This short analysis uses Spark (mostly for data extraction) as well as scikit-learn. Visualizations are performed with matplotlib.
Intuitively, air quality events will have different “signatures”, that is they will be expressed differently in data. For instance, cooking could be a source of particulate matters, while air renewal can translate into change in temperature, humidity and/or volatile organic compounds (VOC). These are just a few examples to build our intuition, there are many others.
To get a first feeling of how they show up in data, let’s see how difference between maximum and minimum value around event time* is characterized
A first interpretation of this box plot is that cooking is statistically the event that makes PM readings vary the most: difference in 25%-75% range is wider than for other events, and maximum is much higher. See also the shape of the plot for air renewal, showing that variance is also important: could be due to PM being cleared or moved by airflow.

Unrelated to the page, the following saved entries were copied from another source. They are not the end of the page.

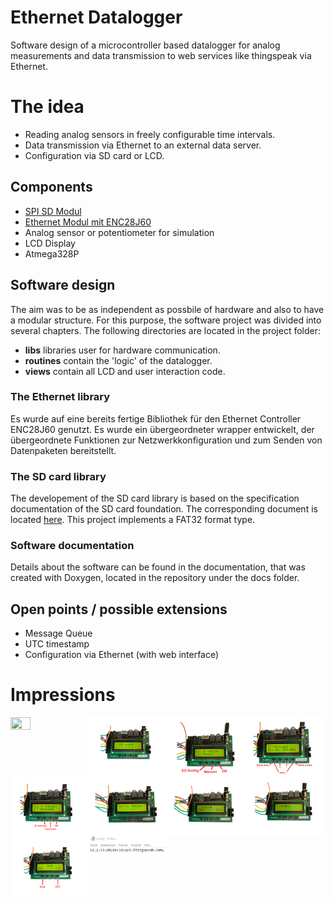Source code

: # Ethernet Datalogger

Software design of a microcontroller based datalogger for analog measurements and data transmission to web services like thingspeak via Ethernet.

# The idea

- Reading analog sensors in freely configurable time intervals.
- Data transmission via Ethernet to an external data server.
- Configuration via SD card or LCD.

## Components

- [SPI SD Modul](https://www.az-delivery.de/products/copy-of-spi-reader-micro-speicherkartenmodul-fur-arduino)
- [Ethernet Modul mit ENC28J60](https://www.az-delivery.de/products/enc28j60-netzwerkmodul)
- Analog sensor or potentiometer for simulation
- LCD Display
- Atmega328P

## Software design

The aim was to be as independent as possbile of hardware and also to have a modular structure. For this purpose, the software project was divided into several chapters. The following directories are located in the project folder:

- **libs** libraries user for hardware communication.
- **routines** contain the 'logic' of the datalogger.
- **views** contain all LCD and user interaction code.

### The Ethernet library

Es wurde auf eine bereits fertige Bibliothek für den Ethernet Controller ENC28J60 genutzt. Es wurde ein übergeordneter wrapper entwickelt, der übergeordnete Funktionen zur Netzwerkkonfiguration und zum Senden von Datenpaketen bereitstellt.

### The SD card library

The developement of the SD card library is based on the specification documentation of the SD card foundation. The corresponding document is located [here](https://www.sdcard.org/downloads/pls/pdf/index.php?p=Part1_Physical_Layer_Simplified_Specification_Ver7.10.jpg&f=Part1_Physical_Layer_Simplified_Specification_Ver7.10.pdf&e=EN_SS1). This project implements a FAT32 format type.

### Software documentation

Details about the software can be found in the documentation, that was created with Doxygen, located in the repository under the docs folder.

## Open points / possible extensions

- Message Queue
- UTC timestamp
- Configuration via Ethernet (with web interface)

# Impressions

<img align="left" width="25%" height="25%" src="images/Startbildschirm.png" />
<img align="left" width="25%" height="25%" src="images/dns-lookup.png" />
<img align="left" width="25%" height="25%" src="images/menu.png" />
<img align="left" width="25%" height="25%" src="images/manualconfig.png" />
<img align="left" width="25%" height="25%" src="images/target.png" />
<img align="left" width="25%" height="25%" src="images/config-error.png" />
<img align="left" width="25%" height="25%" src="images/RUN.png" />
<img align="left" width="25%" height="25%" src="images/send.png" />
<img align="left" width="25%" height="25%" src="images/start-menu.png" />
<img align="left" width="25%" height="25%" src="images/config-file.png" />
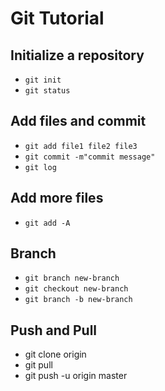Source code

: # Git Tutorial

## Initialize a repository
* ``git init``
* ``git status``

## Add files and commit
* ``git add file1 file2 file3``
* ``git commit -m"commit message"``
* ``git log``

## Add more files
* ``git add -A``

## Branch
* ``git branch new-branch``
* ``git checkout new-branch``
* ``git branch -b new-branch``

## Push and Pull
* git clone origin
* git pull
* git push -u origin master






















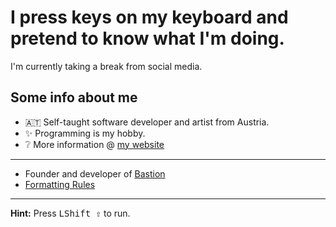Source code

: # I press keys on my keyboard and pretend to know what I'm doing.

I'm currently taking a break from social media.

## Some info about me
- 🇦🇹 Self-taught software developer and artist from Austria.
- ✨ Programming is my hobby.
- ❔ More information @ [my website](https://jaegerwalddev.github.io/)
---
- Founder and developer of [Bastion](https://github.com/BastionMC)
- [Formatting Rules](https://gist.github.com/JaegerwaldDev/f822e7580e006b19a82b8e73a5c28a80)

---

**Hint:** Press <kbd>LShift ⇧</kbd> to run.
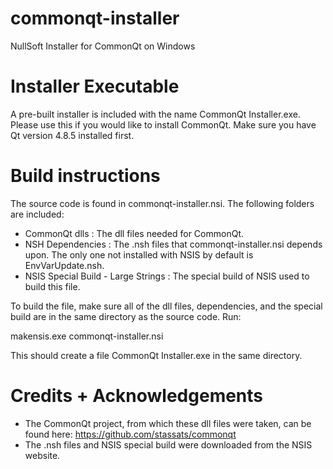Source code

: commonqt-installer
==================

NullSoft Installer for CommonQt on Windows

# Installer Executable
A pre-built installer is included with the name CommonQt Installer.exe. Please use this 
if you would like to install CommonQt. Make sure you have Qt version 4.8.5 installed first. 

# Build instructions 

The source code is found in commonqt-installer.nsi. The following folders are included: 
* CommonQt dlls : The dll files needed for CommonQt. 
* NSH Dependencies : The .nsh files that commonqt-installer.nsi depends upon. The only one
  not installed with NSIS by default is EnvVarUpdate.nsh. 
* NSIS Special Build - Large Strings : The special build of NSIS used to build this file. 

To build the file, make sure all of the dll files, dependencies, and the special build are 
in the same directory as the source code. Run: 

   makensis.exe commonqt-installer.nsi
   
This should create a file CommonQt Installer.exe in the same directory. 

# Credits + Acknowledgements 

* The CommonQt project, from which these dll files were taken, can be found here: 
  https://github.com/stassats/commonqt 
* The .nsh files and NSIS special build were downloaded from the NSIS website.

Let’s see some other plots for VOCs and humidity.
This time, we can see that VOC and humidity levels seem to be impacted the most by air renewal (first) and then presence.
We now have an intuition about how air quality changes affects some of Foobot’s sensors readings. We can go a bit further by checking how variance in data distinguish event types.
Using variance in data with Principal Components Analysis
Principal Components Analysis (PCA) is a common technique mostly used for
- dimensionality reduction: if variance in data can be explained by few principal components (where number of principal components < number of features) then one can use these components for further analysis, mining or model training
- visualization: 2 or 3 principal components are easy to plot, so PCA is convenient to visualize how variance is explained in data, especially when associating labels with data points.
PCA also has its limits: it really works well when problem is linear, that is when data you want to split is linearly separable. Let’s not forget also that PCA just provides a rotation (or projection onto a different space) which maximizes the variance (principle: diagonalization of the covariance/correlation matrix) for the given data, using fewer dimensions. It can’t go beyond; it’s not a classifier.
Using PySpark and scikit-learn, it’s a straightforward task to setup a toy pipeline that pre-processes our dataset (like standardizing features), then applies PCA. Following plots are demonstrating PCA with 2 and 3 components.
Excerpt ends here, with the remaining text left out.